=== Exercise aim ===
Search the material below for lines containing the string "Please", and copy every one you find.

>>>>

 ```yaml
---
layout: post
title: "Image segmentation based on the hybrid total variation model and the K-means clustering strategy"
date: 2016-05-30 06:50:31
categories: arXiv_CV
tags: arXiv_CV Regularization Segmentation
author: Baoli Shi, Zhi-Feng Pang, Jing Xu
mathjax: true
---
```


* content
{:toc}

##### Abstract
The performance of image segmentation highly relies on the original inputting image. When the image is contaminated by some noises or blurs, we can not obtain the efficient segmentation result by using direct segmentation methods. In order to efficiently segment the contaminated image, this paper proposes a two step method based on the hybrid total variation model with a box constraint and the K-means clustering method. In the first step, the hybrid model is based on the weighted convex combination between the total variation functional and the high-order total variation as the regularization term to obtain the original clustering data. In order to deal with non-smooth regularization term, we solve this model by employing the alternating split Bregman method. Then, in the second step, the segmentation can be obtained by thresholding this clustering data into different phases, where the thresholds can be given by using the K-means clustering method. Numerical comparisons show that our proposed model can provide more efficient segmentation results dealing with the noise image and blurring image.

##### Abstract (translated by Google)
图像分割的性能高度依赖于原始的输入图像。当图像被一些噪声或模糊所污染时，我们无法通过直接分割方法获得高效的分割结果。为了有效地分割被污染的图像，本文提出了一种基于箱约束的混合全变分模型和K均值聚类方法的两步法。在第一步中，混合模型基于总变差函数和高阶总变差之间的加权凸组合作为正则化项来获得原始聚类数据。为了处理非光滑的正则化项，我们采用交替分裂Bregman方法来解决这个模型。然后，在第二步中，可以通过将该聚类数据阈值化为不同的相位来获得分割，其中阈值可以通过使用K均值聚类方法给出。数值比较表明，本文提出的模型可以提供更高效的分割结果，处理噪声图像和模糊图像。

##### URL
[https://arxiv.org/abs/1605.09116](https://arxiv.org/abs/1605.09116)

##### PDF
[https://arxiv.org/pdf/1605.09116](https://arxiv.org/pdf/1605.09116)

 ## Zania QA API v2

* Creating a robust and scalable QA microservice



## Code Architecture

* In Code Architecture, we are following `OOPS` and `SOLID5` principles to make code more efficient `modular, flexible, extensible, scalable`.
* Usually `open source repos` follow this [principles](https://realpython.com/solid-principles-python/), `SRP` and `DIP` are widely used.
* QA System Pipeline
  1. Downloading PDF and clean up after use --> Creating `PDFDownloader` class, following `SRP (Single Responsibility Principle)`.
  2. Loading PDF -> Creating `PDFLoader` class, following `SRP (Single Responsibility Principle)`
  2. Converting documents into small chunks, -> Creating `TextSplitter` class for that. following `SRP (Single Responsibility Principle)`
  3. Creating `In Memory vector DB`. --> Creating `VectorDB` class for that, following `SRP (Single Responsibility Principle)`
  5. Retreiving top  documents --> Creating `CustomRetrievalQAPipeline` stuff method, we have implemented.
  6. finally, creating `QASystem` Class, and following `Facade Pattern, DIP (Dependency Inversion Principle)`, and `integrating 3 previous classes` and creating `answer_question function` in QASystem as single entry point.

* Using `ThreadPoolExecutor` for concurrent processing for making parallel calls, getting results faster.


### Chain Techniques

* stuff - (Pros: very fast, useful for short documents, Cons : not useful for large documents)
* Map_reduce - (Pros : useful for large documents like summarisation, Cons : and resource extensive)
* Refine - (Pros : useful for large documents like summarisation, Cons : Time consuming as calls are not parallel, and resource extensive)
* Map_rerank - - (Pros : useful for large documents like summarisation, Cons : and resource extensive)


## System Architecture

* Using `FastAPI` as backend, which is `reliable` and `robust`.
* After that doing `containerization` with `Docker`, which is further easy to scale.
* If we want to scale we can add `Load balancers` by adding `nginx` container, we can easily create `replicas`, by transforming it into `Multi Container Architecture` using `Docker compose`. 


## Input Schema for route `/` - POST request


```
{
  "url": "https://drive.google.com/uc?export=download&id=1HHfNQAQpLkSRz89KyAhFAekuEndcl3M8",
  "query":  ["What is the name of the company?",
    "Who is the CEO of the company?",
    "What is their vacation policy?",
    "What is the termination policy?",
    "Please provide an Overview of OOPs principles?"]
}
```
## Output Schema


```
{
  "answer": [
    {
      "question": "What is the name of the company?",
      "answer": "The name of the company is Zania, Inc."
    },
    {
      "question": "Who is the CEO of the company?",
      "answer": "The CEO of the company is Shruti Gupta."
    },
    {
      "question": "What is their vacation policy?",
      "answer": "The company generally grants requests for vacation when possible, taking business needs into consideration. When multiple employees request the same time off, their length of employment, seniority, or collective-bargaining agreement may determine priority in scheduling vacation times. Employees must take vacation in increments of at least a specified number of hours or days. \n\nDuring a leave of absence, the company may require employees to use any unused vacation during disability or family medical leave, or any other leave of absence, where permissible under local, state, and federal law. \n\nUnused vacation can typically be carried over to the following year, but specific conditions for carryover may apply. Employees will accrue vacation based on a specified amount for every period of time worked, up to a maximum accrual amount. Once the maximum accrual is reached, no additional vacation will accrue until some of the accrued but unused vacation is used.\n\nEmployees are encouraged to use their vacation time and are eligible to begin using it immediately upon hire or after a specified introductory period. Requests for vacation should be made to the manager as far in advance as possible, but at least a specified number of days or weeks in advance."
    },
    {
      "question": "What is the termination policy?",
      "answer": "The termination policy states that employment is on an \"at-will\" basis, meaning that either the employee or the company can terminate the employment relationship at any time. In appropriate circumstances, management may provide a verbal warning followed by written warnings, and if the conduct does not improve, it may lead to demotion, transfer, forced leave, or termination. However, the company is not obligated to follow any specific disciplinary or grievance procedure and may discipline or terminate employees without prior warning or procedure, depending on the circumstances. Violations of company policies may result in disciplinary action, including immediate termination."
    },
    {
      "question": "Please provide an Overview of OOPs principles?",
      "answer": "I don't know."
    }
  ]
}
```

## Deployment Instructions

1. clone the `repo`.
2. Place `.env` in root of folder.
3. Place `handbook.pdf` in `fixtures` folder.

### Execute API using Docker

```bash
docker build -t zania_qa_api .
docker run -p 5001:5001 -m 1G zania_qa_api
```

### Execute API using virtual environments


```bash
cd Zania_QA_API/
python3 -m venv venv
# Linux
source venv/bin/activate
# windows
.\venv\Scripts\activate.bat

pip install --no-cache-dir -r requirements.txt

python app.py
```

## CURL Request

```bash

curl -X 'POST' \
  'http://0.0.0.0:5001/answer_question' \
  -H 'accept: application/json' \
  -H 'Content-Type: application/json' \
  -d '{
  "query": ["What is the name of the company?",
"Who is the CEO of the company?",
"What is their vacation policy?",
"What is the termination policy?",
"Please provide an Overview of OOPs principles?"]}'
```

<<<<

=== Output for this exercise ===
    "Please provide an Overview of OOPs principles?"]
      "question": "Please provide an Overview of OOPs principles?",
"Please provide an Overview of OOPs principles?"]}'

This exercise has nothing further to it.